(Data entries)
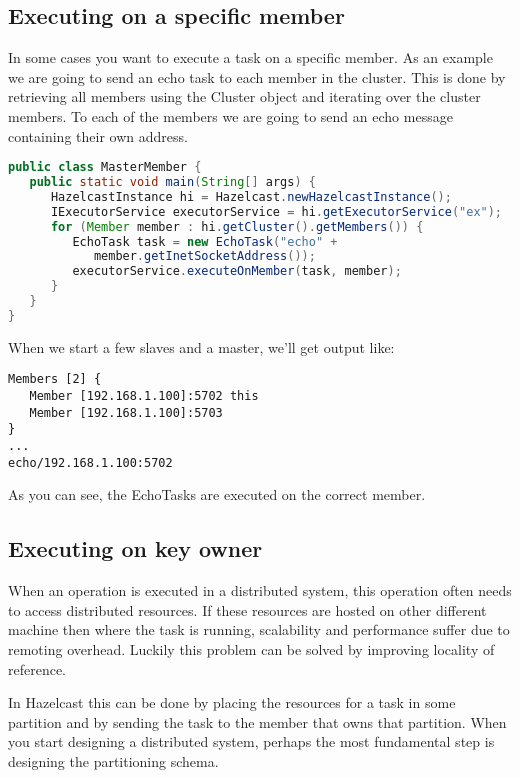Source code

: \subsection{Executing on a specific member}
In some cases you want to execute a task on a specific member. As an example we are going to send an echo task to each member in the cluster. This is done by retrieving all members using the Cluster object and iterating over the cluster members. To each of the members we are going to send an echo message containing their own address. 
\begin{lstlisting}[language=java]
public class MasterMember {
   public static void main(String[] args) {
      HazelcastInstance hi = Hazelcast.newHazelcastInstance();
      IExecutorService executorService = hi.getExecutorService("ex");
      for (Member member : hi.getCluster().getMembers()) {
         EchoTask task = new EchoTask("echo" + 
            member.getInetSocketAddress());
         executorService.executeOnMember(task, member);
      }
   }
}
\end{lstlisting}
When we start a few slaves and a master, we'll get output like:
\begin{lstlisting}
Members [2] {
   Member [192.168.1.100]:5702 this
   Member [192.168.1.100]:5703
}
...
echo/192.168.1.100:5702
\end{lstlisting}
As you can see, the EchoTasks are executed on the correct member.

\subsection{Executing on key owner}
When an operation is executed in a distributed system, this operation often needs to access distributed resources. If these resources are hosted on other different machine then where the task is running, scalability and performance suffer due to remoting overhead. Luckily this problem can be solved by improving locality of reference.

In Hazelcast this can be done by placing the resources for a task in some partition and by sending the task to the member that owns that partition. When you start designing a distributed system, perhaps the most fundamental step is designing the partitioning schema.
* * *
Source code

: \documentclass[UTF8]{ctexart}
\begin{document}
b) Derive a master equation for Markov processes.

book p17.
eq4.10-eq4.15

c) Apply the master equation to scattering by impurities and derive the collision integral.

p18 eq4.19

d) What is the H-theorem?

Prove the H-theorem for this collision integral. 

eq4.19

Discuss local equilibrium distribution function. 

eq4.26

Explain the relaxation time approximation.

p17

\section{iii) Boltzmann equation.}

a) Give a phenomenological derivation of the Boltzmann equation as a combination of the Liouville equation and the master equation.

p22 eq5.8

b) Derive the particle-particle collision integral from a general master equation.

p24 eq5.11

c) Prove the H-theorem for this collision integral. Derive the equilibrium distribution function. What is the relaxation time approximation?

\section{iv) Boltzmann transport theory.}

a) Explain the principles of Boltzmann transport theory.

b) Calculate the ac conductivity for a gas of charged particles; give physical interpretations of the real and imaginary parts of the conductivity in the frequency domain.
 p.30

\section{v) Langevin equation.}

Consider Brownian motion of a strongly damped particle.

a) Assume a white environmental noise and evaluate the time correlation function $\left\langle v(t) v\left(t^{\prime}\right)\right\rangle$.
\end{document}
==
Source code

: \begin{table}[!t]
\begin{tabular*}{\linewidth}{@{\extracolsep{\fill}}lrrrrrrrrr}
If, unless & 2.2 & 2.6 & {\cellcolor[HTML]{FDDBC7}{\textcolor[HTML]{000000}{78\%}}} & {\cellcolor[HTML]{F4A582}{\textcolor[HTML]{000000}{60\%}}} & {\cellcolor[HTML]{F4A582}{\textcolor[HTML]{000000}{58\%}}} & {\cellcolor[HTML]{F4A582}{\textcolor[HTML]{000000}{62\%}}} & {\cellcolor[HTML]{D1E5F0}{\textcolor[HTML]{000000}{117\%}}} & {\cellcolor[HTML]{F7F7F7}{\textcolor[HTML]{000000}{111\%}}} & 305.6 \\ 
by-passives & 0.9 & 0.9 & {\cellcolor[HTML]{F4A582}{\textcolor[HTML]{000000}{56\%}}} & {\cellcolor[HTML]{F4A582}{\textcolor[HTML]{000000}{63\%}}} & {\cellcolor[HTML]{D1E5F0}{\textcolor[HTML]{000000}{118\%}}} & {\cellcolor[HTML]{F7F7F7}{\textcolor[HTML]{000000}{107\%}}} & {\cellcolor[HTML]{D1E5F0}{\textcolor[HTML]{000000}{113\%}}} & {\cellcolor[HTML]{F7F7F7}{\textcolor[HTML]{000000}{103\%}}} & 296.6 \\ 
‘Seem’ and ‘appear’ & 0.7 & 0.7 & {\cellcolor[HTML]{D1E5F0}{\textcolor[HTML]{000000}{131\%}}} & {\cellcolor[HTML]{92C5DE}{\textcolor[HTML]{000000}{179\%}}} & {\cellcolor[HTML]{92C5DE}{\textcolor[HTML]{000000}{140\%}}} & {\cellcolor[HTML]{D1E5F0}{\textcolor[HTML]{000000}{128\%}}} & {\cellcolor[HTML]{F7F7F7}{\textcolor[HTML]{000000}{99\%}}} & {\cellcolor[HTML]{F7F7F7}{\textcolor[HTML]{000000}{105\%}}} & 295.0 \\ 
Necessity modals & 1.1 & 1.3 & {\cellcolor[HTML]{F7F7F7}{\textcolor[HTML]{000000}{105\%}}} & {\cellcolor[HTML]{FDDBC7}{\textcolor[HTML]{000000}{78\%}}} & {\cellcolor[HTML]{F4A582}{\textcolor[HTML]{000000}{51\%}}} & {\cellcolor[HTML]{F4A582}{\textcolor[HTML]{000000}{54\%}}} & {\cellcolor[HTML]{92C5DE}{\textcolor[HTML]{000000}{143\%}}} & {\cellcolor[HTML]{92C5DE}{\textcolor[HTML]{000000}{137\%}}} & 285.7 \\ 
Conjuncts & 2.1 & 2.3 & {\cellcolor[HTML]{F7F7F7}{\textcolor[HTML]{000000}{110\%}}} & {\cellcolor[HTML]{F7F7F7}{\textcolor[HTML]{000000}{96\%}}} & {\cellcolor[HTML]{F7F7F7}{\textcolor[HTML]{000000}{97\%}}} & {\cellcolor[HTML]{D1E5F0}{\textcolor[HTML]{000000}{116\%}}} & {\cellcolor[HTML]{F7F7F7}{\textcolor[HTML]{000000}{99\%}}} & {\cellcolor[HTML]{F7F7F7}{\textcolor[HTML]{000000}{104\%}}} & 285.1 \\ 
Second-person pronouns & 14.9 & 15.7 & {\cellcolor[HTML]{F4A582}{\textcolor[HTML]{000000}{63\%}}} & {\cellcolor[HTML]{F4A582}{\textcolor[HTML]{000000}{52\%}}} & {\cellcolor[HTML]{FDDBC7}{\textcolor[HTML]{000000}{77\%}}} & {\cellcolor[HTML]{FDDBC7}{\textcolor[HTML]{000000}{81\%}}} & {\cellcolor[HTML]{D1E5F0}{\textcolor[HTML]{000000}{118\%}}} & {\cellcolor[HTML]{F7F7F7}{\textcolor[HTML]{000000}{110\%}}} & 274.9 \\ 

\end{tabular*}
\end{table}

[Exercise prompt]: Using the data above, repeat exactly the lines that begin at the line with "public static void" and end at the line with "executorService.executeOnMember(task, member);", both ends included.

[Solution below]:
   public static void main(String[] args) {
      HazelcastInstance hi = Hazelcast.newHazelcastInstance();
      IExecutorService executorService = hi.getExecutorService("ex");
      for (Member member : hi.getCluster().getMembers()) {
         EchoTask task = new EchoTask("echo" + 
            member.getInetSocketAddress());
         executorService.executeOnMember(task, member);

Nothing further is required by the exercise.